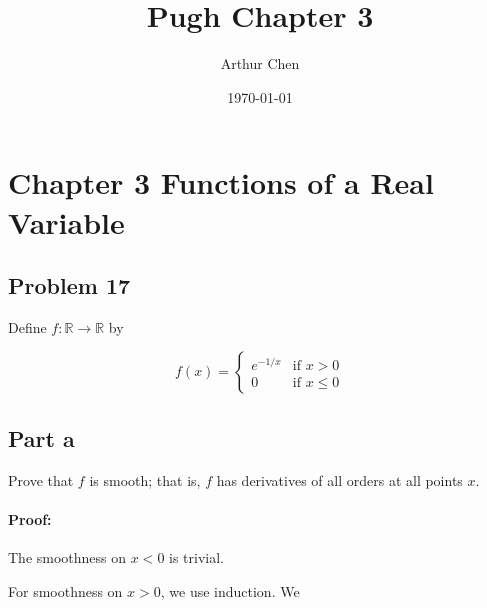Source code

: \documentclass{article}
\author{Arthur Chen}
\title{Pugh Chapter 3}
\date{\today}
\newenvironment{proof}{\paragraph{Proof:}}{\hfill$\square$}
\begin{document}
\section*{Chapter 3 Functions of a Real Variable}

\subsection*{Problem 17}
Define $f: \mathbb{R} \rightarrow \mathbb{R}$ by

\[
f(x) = 
\begin{cases}
e^{-1/x} & \text{if } x > 0 \\
0 & \text{if } x \leq 0
\end{cases}
\]

\subsection*{Part a}
Prove that $f$ is smooth; that is, $f$ has derivatives of all orders at all points $x$.

\begin{proof}
The smoothness on $x < 0$ is trivial.

For smoothness on $x>0$, we use induction. We 
\end{document}
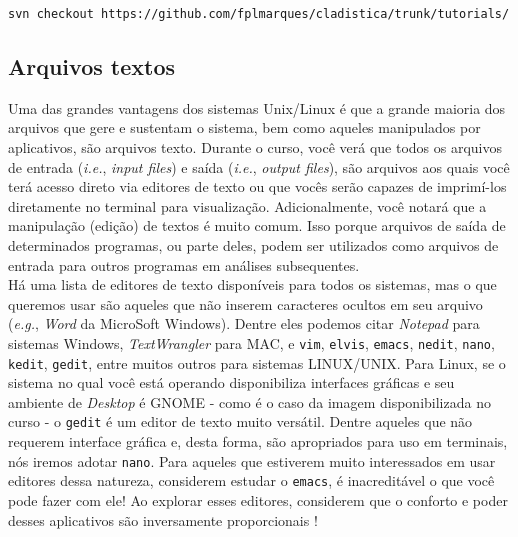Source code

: \begin{center}
\small \texttt{svn checkout https://github.com/fplmarques/cladistica/trunk/tutorials/}\\
\end{center}

\newpage
\pagestyle{fancy} %
\begin{refsection}
\renewcommand*{\finalnamedelim}{\addspace\&\space}%

\section{Arquivos textos}\label{tut2:text}
	Uma das grandes vantagens dos sistemas Unix/Linux é que a grande maioria dos arquivos que gere e sustentam o sistema, bem como aqueles manipulados por aplicativos, são arquivos texto. Durante o curso, você verá que todos os arquivos de entrada (\textit{i.e.}, \textit{input files}) e saída (\textit{i.e.}, \textit{output files}), são arquivos aos quais você terá acesso direto via editores de texto ou que vocês serão capazes de imprimí-los diretamente no terminal para visualização. Adicionalmente, você notará que a manipulação (edição) de textos é muito comum. Isso porque arquivos de saída de determinados programas, ou parte deles, podem ser utilizados como arquivos de entrada para outros programas em análises subsequentes.\\

	Há uma lista de editores de texto disponíveis para todos os sistemas, mas o que queremos usar são aqueles que não inserem caracteres ocultos em seu arquivo (\textit{e.g.}, \textit{Word} da MicroSoft Windows). Dentre eles podemos citar \textit{Notepad} para sistemas Windows, \textit{TextWrangler} para MAC, e \texttt{vim}, \texttt{elvis}, \texttt{emacs}, \texttt{nedit}, \texttt{nano}, \texttt{kedit}, \texttt{gedit}, entre muitos outros para sistemas LINUX/UNIX. Para Linux, se o sistema no qual você está operando disponibiliza interfaces gráficas e seu ambiente de \textit{Desktop} é GNOME - como é o caso da imagem disponibilizada no curso - o \texttt{gedit} é um editor de texto muito versátil. Dentre aqueles que não requerem interface gráfica e, desta forma, são apropriados para uso em terminais, nós iremos adotar \texttt{nano}. Para aqueles que estiverem muito interessados em usar editores dessa natureza, considerem estudar o \texttt{emacs}, é inacreditável o que você pode fazer com ele! Ao explorar esses 
editores, considerem que o conforto e poder desses aplicativos são inversamente proporcionais \parencite [] [] {Wunchiers_2004,}!\\


\end{refsection}
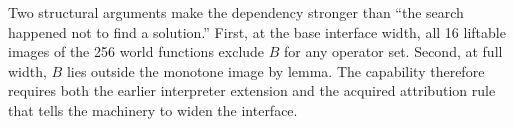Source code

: Two structural arguments make the dependency stronger than ``the search happened not to find a solution.'' First, at the base interface width, all 16 liftable images of the 256 world functions exclude $B$ for any operator set. Second, at full width, $B$ lies outside the monotone image by lemma. The capability therefore requires both the earlier interpreter extension and the acquired attribution rule that tells the machinery to widen the interface.
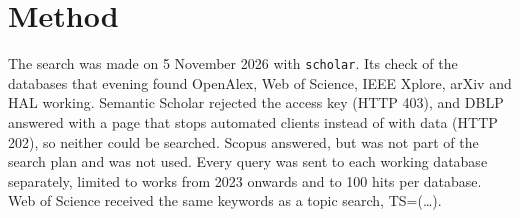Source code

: \section{Method}
\label{sec:ai-rq1-method}


The search was made on 5 November 2026 with \texttt{scholar}.
Its check of the databases that evening found OpenAlex, Web of Science, IEEE
Xplore, arXiv and HAL working.
Semantic Scholar rejected the access key (HTTP 403), and DBLP answered with a
page that stops automated clients instead of with data (HTTP 202), so neither
could be searched.
Scopus answered, but was not part of the search plan and was not used.
Every query was sent to each working database separately, limited to works from
2023 onwards and to 100 hits per database.
Web of Science received the same keywords as a topic search, TS=(\dots).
_____
Task to complete:
When you return the records, keep every word unchanged and drop the pictures.

Response to the exercise:
Source code

: \documentclass{article}
\author{Arthur Chen}
\title{Pugh Chapter 3}
\date{\today}
\newenvironment{proof}{\paragraph{Proof:}}{\hfill$\square$}
\begin{document}
\section*{Chapter 3 Functions of a Real Variable}

\subsection*{Problem 17}
Define $f: \mathbb{R} \rightarrow \mathbb{R}$ by

\[
f(x) = 
\begin{cases}
e^{-1/x} & \text{if } x > 0 \\
0 & \text{if } x \leq 0
\end{cases}
\]

\subsection*{Part a}
Prove that $f$ is smooth; that is, $f$ has derivatives of all orders at all points $x$.

\begin{proof}
The smoothness on $x < 0$ is trivial.

For smoothness on $x>0$, we use induction. We 
\end{document}
Source code

: \begin{center}
\small \texttt{svn checkout https://github.com/fplmarques/cladistica/trunk/tutorials/}\\
\end{center}

\newpage
\pagestyle{fancy} %
\begin{refsection}
\renewcommand*{\finalnamedelim}{\addspace\&\space}%

\section{Arquivos textos}\label{tut2:text}
	Uma das grandes vantagens dos sistemas Unix/Linux é que a grande maioria dos arquivos que gere e sustentam o sistema, bem como aqueles manipulados por aplicativos, são arquivos texto. Durante o curso, você verá que todos os arquivos de entrada (\textit{i.e.}, \textit{input files}) e saída (\textit{i.e.}, \textit{output files}), são arquivos aos quais você terá acesso direto via editores de texto ou que vocês serão capazes de imprimí-los diretamente no terminal para visualização. Adicionalmente, você notará que a manipulação (edição) de textos é muito comum. Isso porque arquivos de saída de determinados programas, ou parte deles, podem ser utilizados como arquivos de entrada para outros programas em análises subsequentes.\\

	Há uma lista de editores de texto disponíveis para todos os sistemas, mas o que queremos usar são aqueles que não inserem caracteres ocultos em seu arquivo (\textit{e.g.}, \textit{Word} da MicroSoft Windows). Dentre eles podemos citar \textit{Notepad} para sistemas Windows, \textit{TextWrangler} para MAC, e \texttt{vim}, \texttt{elvis}, \texttt{emacs}, \texttt{nedit}, \texttt{nano}, \texttt{kedit}, \texttt{gedit}, entre muitos outros para sistemas LINUX/UNIX. Para Linux, se o sistema no qual você está operando disponibiliza interfaces gráficas e seu ambiente de \textit{Desktop} é GNOME - como é o caso da imagem disponibilizada no curso - o \texttt{gedit} é um editor de texto muito versátil. Dentre aqueles que não requerem interface gráfica e, desta forma, são apropriados para uso em terminais, nós iremos adotar \texttt{nano}. Para aqueles que estiverem muito interessados em usar editores dessa natureza, considerem estudar o \texttt{emacs}, é inacreditável o que você pode fazer com ele! Ao explorar esses 
editores, considerem que o conforto e poder desses aplicativos são inversamente proporcionais \parencite [] [] {Wunchiers_2004,}!\\


\end{refsection}
Source code

: Two structural arguments make the dependency stronger than ``the search happened not to find a solution.'' First, at the base interface width, all 16 liftable images of the 256 world functions exclude $B$ for any operator set. Second, at full width, $B$ lies outside the monotone image by lemma. The capability therefore requires both the earlier interpreter extension and the acquired attribution rule that tells the machinery to widen the interface.
Source code

: \section{Method}
\label{sec:ai-rq1-method}


The search was made on 5 November 2026 with \texttt{scholar}.
Its check of the databases that evening found OpenAlex, Web of Science, IEEE
Xplore, arXiv and HAL working.
Semantic Scholar rejected the access key (HTTP 403), and DBLP answered with a
page that stops automated clients instead of with data (HTTP 202), so neither
could be searched.
Scopus answered, but was not part of the search plan and was not used.
Every query was sent to each working database separately, limited to works from
2023 onwards and to 100 hits per database.
Web of Science received the same keywords as a topic search, TS=(\dots).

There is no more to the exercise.